UN reform needed to meet global challenges

UN reform needed to meet global challenges

Unidentified men carry knives and slingshots as they walk past a burning house in Gawdu Tharya village near Maungdaw in Rakhine state, northern Myanmar. (AFP)

Genocides do not start with mass murder. They always start with words. They always start by ensuring a given group is seen to be “different” and to have fewer rights than the bulk of the population. According to the UN, genocide has a precise definition: “Intent to destroy, in whole or in part, a national, ethnical, racial or religious group.” In this definition, “intent” is important and the destruction can be via mass murder or preventing births; it does not include cultural destruction or simply dispersing a given group from where they currently live.

In some ways, this is unsatisfactory. Crimes by a state against its entire population are excluded (so the Khmer Rouge did not engage in genocide, as they targeted all Cambodians), political groups are not protected and, due to the exclusion of cultural destruction, China’s actions against the Uighurs are not genocide (even if they do seem to be aiming to destroy the Uighurs as a cultural and religious group). Equally, Myanmar expelling about 1 million of the 1.4 million Rohingya in the country since 2017 does not count as genocide (this is seen to be forcible removal). This is not to say that such actions do not constitute crimes against humanity or fall under other UN-sponsored definitions, but they are not genocide.

With its limited definition, the UN has been exposed again recently, as the organization has failed to take any effective measures in response to the crises in Syria and Myanmar.

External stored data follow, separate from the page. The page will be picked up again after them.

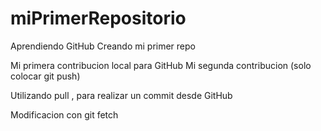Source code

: # miPrimerRepositorio

Aprendiendo GitHub Creando mi primer repo

Mi primera contribucion local para GitHub
Mi segunda contribucion (solo colocar git push)

Utilizando pull , para realizar un commit desde GitHub

Modificacion con git fetch

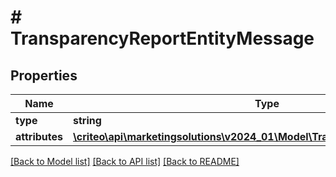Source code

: # # TransparencyReportEntityMessage

## Properties

Name | Type | Description | Notes
------------ | ------------- | ------------- | -------------
**type** | **string** |  | [readonly]
**attributes** | [**\criteo\api\marketingsolutions\v2024_01\Model\TransparencyReportAttributes**](TransparencyReportAttributes.md) |  |

[[Back to Model list]](../../README.md#models) [[Back to API list]](../../README.md#endpoints) [[Back to README]](../../README.md)
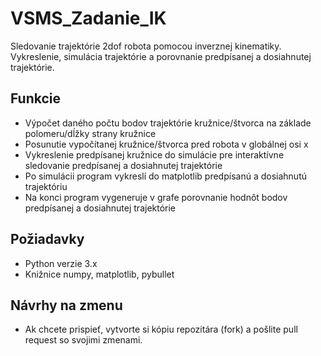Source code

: # VSMS_Zadanie_IK
Sledovanie trajektórie 2dof robota pomocou inverznej kinematiky. Vykreslenie, simulácia trajektórie a porovnanie predpísanej a dosiahnutej trajektórie.

## Funkcie
- Výpočet daného počtu bodov trajektórie kružnice/štvorca na základe polomeru/dĺžky strany kružnice
- Posunutie vypočítanej kružnice/štvorca pred robota v globálnej osi x
- Vykreslenie predpísanej kružnice do simulácie pre interaktívne sledovanie predpísanej a dosiahnutej trajektórie
- Po simulácii program vykreslí do matplotlib predpísanú a dosiahnutú trajektóriu
- Na konci program vygeneruje v grafe porovnanie hodnôt bodov predpísanej a dosiahnutej trajektórie
## Požiadavky
- Python verzie 3.x
- Knižnice numpy, matplotlib, pybullet
## Návrhy na zmenu
- Ak chcete prispieť, vytvorte si kópiu repozitára (fork) a pošlite pull request so svojimi zmenami.



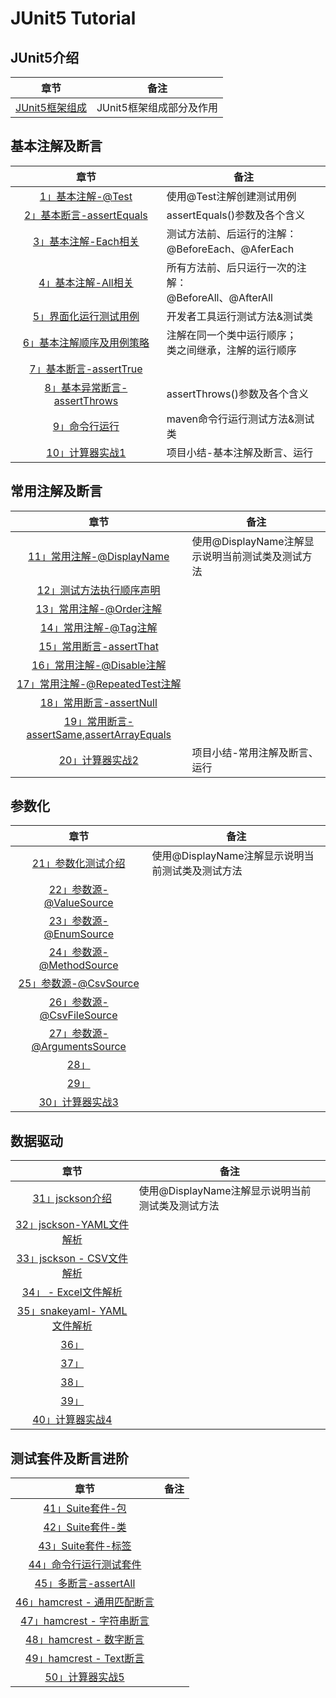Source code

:# JUnit5 Tutorial

## JUnit5介绍
|章节|备注|
|:-:| --- |
|[JUnit5框架组成](/archives/junit01)|JUnit5框架组成部分及作用|


## 基本注解及断言

|章节|备注|
|:-:| --- |
|[1」基本注解-@Test](/archives/junit1)|使用@Test注解创建测试用例|
|[2」基本断言-assertEquals](/archives/junit2)|assertEquals()参数及各个含义|
|[3」基本注解-Each相关](/archives/junit3)|测试方法前、后运行的注解：<br>@BeforeEach、@AferEach|
|[4」基本注解-All相关](/archives/junit4)|所有方法前、后只运行一次的注解：<br>@BeforeAll、@AfterAll|
|[5」界面化运行测试用例](/archives/junit5)|开发者工具运行测试方法&测试类|
|[6」基本注解顺序及用例策略](/archives/junit6)|注解在同一个类中运行顺序；<br>类之间继承，注解的运行顺序|
|[7」基本断言-assertTrue](/archives/junit7)|
|[8」基本异常断言-assertThrows](/archives/junit8)|assertThrows()参数及各个含义|
|[9」命令行运行](/archives/junit9)|maven命令行运行测试方法&测试类|
|[10」计算器实战1](/archives/junit10)|项目小结-基本注解及断言、运行|


## 常用注解及断言

|章节|备注|
|:-:| --- |
|[11」常用注解-@DisplayName](/archives/junit11)|使用@DisplayName注解显示说明当前测试类及测试方法|
|[12」测试方法执行顺序声明](/archives/junit12)||
|[13」常用注解-@Order注解](/archives/junit13)||
|[14」常用注解-@Tag注解](/archives/junit14)||
|[15」常用断言-assertThat](/archives/junit15)||
|[16」常用注解-@Disable注解](/archives/junit16)||
|[17」常用注解-@RepeatedTest注解](/archives/junit17)||
|[18」常用断言-assertNull](/archives/junit18)||
|[19」常用断言-assertSame,assertArrayEquals](/archives/junit19)||
|[20」计算器实战2](/archives/junit20)|项目小结-常用注解及断言、运行|



## 参数化

|章节|备注|
|:-:| --- |
|[21」参数化测试介绍](/archives/junit21)|使用@DisplayName注解显示说明当前测试类及测试方法|
|[22」参数源-@ValueSource](/archives/junit22)||
|[23」参数源-@EnumSource](/archives/junit23)||
|[24」参数源-@MethodSource](/archives/junit24)||
|[25」参数源-@CsvSource](/archives/junit25)||
|[26」参数源-@CsvFileSource](/archives/junit26)||
|[27」参数源-@ArgumentsSource](/archives/junit27)||
|[28」](/archives/junit28)||
|[29」](/archives/junit29)||
|[30」计算器实战3](/archives/junit30)||

## 数据驱动


|章节|备注|
|:-:| --- |
|[31」jsckson介绍](/archives/junit31)|使用@DisplayName注解显示说明当前测试类及测试方法|
|[32」jsckson-YAML文件解析](/archives/junit32)||
|[33」jsckson - CSV文件解析](/archives/junit33)||
|[34」 - Excel文件解析](/archives/junit34)||
|[35」snakeyaml- YAML文件解析](/archives/junit35)||
|[36」](/archives/junit36)||
|[37」](/archives/junit37)||
|[38」](/archives/junit38)||
|[39」](/archives/junit39)||
|[40」计算器实战4](/archives/junit40)||



## 测试套件及断言进阶
|章节|备注|
|:-:| --- |
|[41」Suite套件-包](/archives/junit41)||
|[42」Suite套件-类](/archives/junit42)||
|[43」Suite套件-标签](/archives/junit43)||
|[44」命令行运行测试套件](/archives/junit48)||
|[45」多断言-assertAll](/archives/junit44)||
|[46」hamcrest - 通用匹配断言](/archives/junit45)||
|[47」hamcrest - 字符串断言](/archives/junit46)||
|[48」hamcrest - 数字断言](/archives/junit47)||
|[49」hamcrest - Text断言](/archives/junit48)||
|[50」计算器实战5](/archives/junit50)||
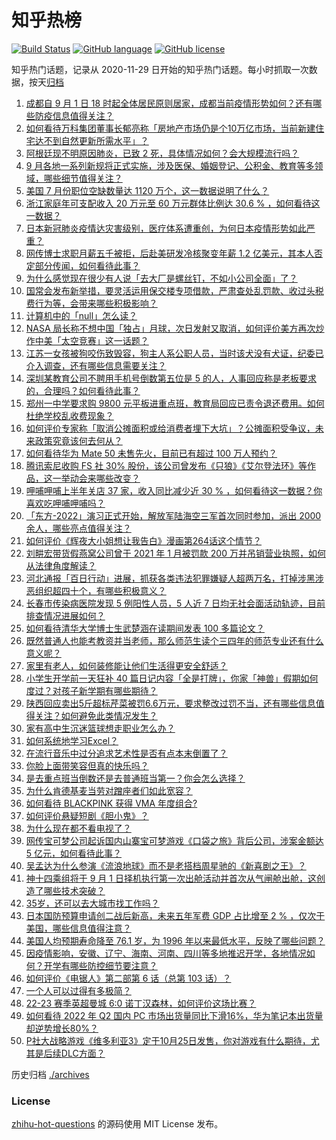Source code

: # 知乎热榜
[![Build Status](https://github.com/ToWeLong/zhihu-hot-questions/workflows/CI/badge.svg)](https://github.com/ToWeLong/zhihu-hot-questions/actions)
[![GitHub language](https://img.shields.io/badge/language-golang-orange.svg)](https://golang.org/)
[![GitHub license](https://img.shields.io/github/license/ToWeLong/zhihu-hot-questions)](https://github.com/ToWeLong/zhihu-hot-questions/blob/main/LICENSE)

知乎热门话题，记录从 2020-11-29 日开始的知乎热门话题。每小时抓取一次数据，按天[归档](./archives)

<!-- BEGIN -->

1. [成都自 9 月 1 日 18 时起全体居民原则居家，成都当前疫情形势如何？还有哪些防疫信息值得关注？](https://www.zhihu.com/question/551167630)
1. [如何看待万科集团董事长郁亮称「房地产市场仍是个10万亿市场，当前新建住宅达不到自然更新所需水平」？](https://www.zhihu.com/question/550946667)
1. [阿根廷现不明原因肺炎，已致 2 死，具体情况如何？会大规模流行吗？](https://www.zhihu.com/question/551133439)
1. [9 月各地一系列新规将正式实施，涉及医保、婚姻登记、公积金、教育等多领域，哪些细节值得关注？](https://www.zhihu.com/question/550816003)
1. [美国 7 月份职位空缺数量达 1120 万个，这一数据说明了什么？](https://www.zhihu.com/question/550925417)
1. [浙江家庭年可支配收入 20 万元至 60 万元群体比例达 30.6 % ，如何看待这一数据？](https://www.zhihu.com/question/550993204)
1. [日本新冠肺炎疫情达灾害级别，医疗体系遭重创，为何日本疫情形势如此严重？](https://www.zhihu.com/question/550839292)
1. [网传博士求职月薪五千被拒，后赴美研发冷核聚变年薪 1.2 亿美元，其本人否定部分传闻，如何看待此事？](https://www.zhihu.com/question/550982155)
1. [为什么感觉现在很少有人说「去大厂是螺丝钉，不如小公司全面」了？](https://www.zhihu.com/question/550829455)
1. [国常会发布新举措，要灵活运用保交楼专项借款，严肃查处乱罚款、收过头税费行为等，会带来哪些积极影响？](https://www.zhihu.com/question/551054886)
1. [计算机中的「null」怎么读？](https://www.zhihu.com/question/549740924)
1. [NASA 局长称不想中国「独占」月球，次日发射又取消，如何评价美方再次炒作中美「太空竞赛」这一话题？](https://www.zhihu.com/question/550787326)
1. [江苏一女孩被狗咬伤致毁容，狗主人系公职人员，当时该犬没有犬证，纪委已介入调查，还有哪些信息需要关注？](https://www.zhihu.com/question/551035328)
1. [深圳某教育公司不聘用手机号倒数第五位是 5 的人，人事回应称是老板要求的，合理吗？如何看待此事？](https://www.zhihu.com/question/551038123)
1. [郑州一中学要求购 9800 元平板进重点班，教育局回应已责令退还费用。如何杜绝学校乱收费现象？](https://www.zhihu.com/question/551037097)
1. [如何评价专家称「取消公摊面积或给消费者埋下大坑」？公摊面积受争议，未来政策究竟该何去何从？](https://www.zhihu.com/question/551173945)
1. [如何看待华为 Mate 50 未售先火，目前已有超过 100 万人预约？](https://www.zhihu.com/question/550557452)
1. [腾讯索尼收购 FS 社 30% 股份，该公司曾发布《只狼》《艾尔登法环》等作品，这一举动会来哪些改变？](https://www.zhihu.com/question/551030873)
1. [呷哺呷哺上半年关店 37 家，收入同比减少近 30 % ，如何看待这一数据？你喜欢吃呷哺呷哺吗？](https://www.zhihu.com/question/551011541)
1. [「东方-2022」演习正式开始，解放军陆海空三军首次同时参加，派出 2000 余人，哪些亮点值得关注？](https://www.zhihu.com/question/551041889)
1. [如何评价《辉夜大小姐想让我告白》漫画第264话这个情节？](https://www.zhihu.com/question/550735227)
1. [刘畊宏带货假燕窝公司曾于 2021 年 1 月被罚款 200 万并吊销营业执照，如何从法律角度解读？](https://www.zhihu.com/question/551105605)
1. [河北通报「百日行动」进展，抓获各类违法犯罪嫌疑人超两万名，打掉涉黑涉恶组织超四十个，有哪些积极意义？](https://www.zhihu.com/question/551183467)
1. [长春市传染病医院发现 5 例阳性人员，5 人近 7 日均无社会面活动轨迹，目前排查情况进展如何？](https://www.zhihu.com/question/551162376)
1. [如何看待清华大学博士生武楚涵在读期间发表 100 多篇论文？](https://www.zhihu.com/question/537342945)
1. [既然普通人也能考教资并当老师，那么师范生读个三四年的师范专业还有什么意义呢？](https://www.zhihu.com/question/424239001)
1. [家⾥有⽼⼈，如何装修能让他们⽣活得更安全舒适？](https://www.zhihu.com/question/550247016)
1. [小学生开学前一天狂补 40 篇日记内容「全是打牌」，你家「神兽」假期如何度过？对孩子新学期有哪些期待？](https://www.zhihu.com/question/551150336)
1. [陕西回应卖出5斤超标芹菜被罚6.6万元，要求整改过罚不当，还有哪些信息值得关注？如何避免此类情况发生？](https://www.zhihu.com/question/550732841)
1. [家有高中生沉迷篮球想走职业怎么办？](https://www.zhihu.com/question/545856653)
1. [如何系统地学习Excel？](https://www.zhihu.com/question/41161472)
1. [在流行音乐中过分追求艺术性是否有点本末倒置了？](https://www.zhihu.com/question/550522610)
1. [你脸上面带笑容但真的快乐吗？](https://www.zhihu.com/question/551065960)
1. [是去重点班当倒数还是去普通班当第一？你会怎么选择？](https://www.zhihu.com/question/550849132)
1. [为什么肯德基麦当劳对蹭座者们如此宽容？](https://www.zhihu.com/question/346608311)
1. [如何看待 BLACKPINK 获得 VMA 年度组合?](https://www.zhihu.com/question/550514849)
1. [如何评价悬疑短剧《胆小鬼》？](https://www.zhihu.com/question/547568567)
1. [为什么现在都不看电视了？](https://www.zhihu.com/question/470145032)
1. [网传宝可梦公司起诉国内山寨宝可梦游戏《口袋之旅》背后公司，涉案金额达 5 亿元，如何看待此事？](https://www.zhihu.com/question/551030451)
1. [吴孟达为什么参演《流浪地球》而不是老搭档周星驰的《新喜剧之王》？](https://www.zhihu.com/question/311959965)
1. [神十四乘组将于 9 月 1 日择机执行第一次出舱活动并首次从气闸舱出舱，这创造了哪些技术突破？](https://www.zhihu.com/question/551103449)
1. [35岁，还可以去大城市找工作吗？](https://www.zhihu.com/question/548267038)
1. [日本国防预算申请创二战后新高，未来五年军费 GDP 占比增至 2 % ，仅次于美国，哪些信息值得注意？](https://www.zhihu.com/question/551155356)
1. [美国人均预期寿命降至 76.1 岁，为 1996 年以来最低水平，反映了哪些问题？](https://www.zhihu.com/question/551035481)
1. [因疫情影响，安徽、辽宁、海南、河南、四川等多地推迟开学，各地情况如何？开学有哪些防控细节要注意？](https://www.zhihu.com/question/551165664)
1. [如何评价《电锯人》第二部第 6 话（总第 103 话）？](https://www.zhihu.com/question/548998145)
1. [一个人可以过得有多极简？](https://www.zhihu.com/question/265827355)
1. [22-23 赛季英超曼城 6:0 诺丁汉森林，如何评价这场比赛？](https://www.zhihu.com/question/551100461)
1. [如何看待 2022 年 Q2 国内 PC 市场出货量同比下滑16%，华为笔记本出货量却逆势增长80%？](https://www.zhihu.com/question/550612540)
1. [P社大战略游戏《维多利亚3》定于10月25日发售，你对游戏有什么期待，尤其是后续DLC方面？](https://www.zhihu.com/question/550847233)

<!-- END -->

历史归档 [./archives](./archives)


### License
[zhihu-hot-questions](https://github.com/towelong/zhihu-hot-questions) 的源码使用 MIT License 发布。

In both cases, a permanent member of the UN Security Council (UNSC) has used its veto to ensure that the entire international system is held hostage: Russia has vetoed any initiative concerning Syria, while China has consistently opposed measures against the authorities in Myanmar. 

The fundamental problem is that, in the current geopolitical climate, where talk of a new “Cold War” is increasingly justified, just about any global crisis is taking on a geopolitical dimension, where at least some permanent members of the UNSC take every opportunity to play out their respective global rivalries.

America’s veto means nothing will ever be done about Israel and the Occupied Territories, Russia’s veto means that Vladimir Putin can throw his weight around as much as he wants in the former Soviet sphere of influence, while China’s veto means the commercial interests of Beijing’s Belt and Road Initiative will always take precedence over any humanitarian concerns all across Asia. 

At the very least, the system needs to be reformed so that measures on mass atrocities or genocide, like those concerning the Rohingya of Myanmar or the ongoing civil war in Syria, would require two permanent members to jointly issue a veto — though it is likely that even such modest reform would be opposed by all the major players. 

As things stand, however, there is simply no way of getting around the fact that the UN has long since stopped being representative of the world we live in and its geopolitical realities. The entire continents of Africa and South America are not represented. The UK, France and Russia have their seats and their vetoes, but India, Brazil and Germany do not. There is no logic other than the historical for the current setup of the UN — but the world has moved on.

The consequence of this is that the UN is simply incapable of representing the international communityas a collection of states with a joint stake in the governance of the world, and in global peace and security. This institutional lack is a contributing factor to the growing instability we see everywhere around the globe, and our collective failure to tackle existential crises such as climate change, global migrations and the proliferation of failed or failing states.

If international collective action is to become possible again so that we may try to address these ever more acute challenges, a new institutional order will be required. But that new institutional order will not happen, nor would it be be effective if it did, so long as the powers that be insist on permanent memberships and vetoes. 

The UN has long since stopped being representative of the world we live in and its geopolitical realities.

Dr. Azeem Ibrahim

Everything we need to do to meet the global challenges of this century will require a great deal of consensus, but nothing will get done if every last decision requires absolute consensus among global and regional powers with entrenched rivalries and historical axes to grind. 

Perhaps suggesting the rebuilding of the global institutional order in the age of Donald Trump and Putin seems naive, even misguided. How would such an initiative even get off the ground when the erstwhile pillars of the global order have so thoroughly abandoned the idea of a rules-based world? 

But China, the world’s fast-rising power, does recognize the value of an international rules-based system and it has positioned itself as a defender of the international order. This is promising. What is more, there are benefits for both Putin and Trump’s America to accepting international institutional constraints on their power plays. Doing so would lower the risks of direct confrontation and possible nuclear escalations, it would make the strategic calculations of each side far more predictable, and would most likely lower the costs of play at the geostrategic poker table.

There are reasons why the big players might consider moving in this direction and the need is very pressing indeed as the global situation becomes more and more acute. Whether the current crop of world leaders have the foresight to do so — or whether we will be lucky enough that circumstance will force them into doing what needs to be done — remains to be seen. But the direction in which we need to be going is quite clear: UNSC permanent memberships and vetoes must go.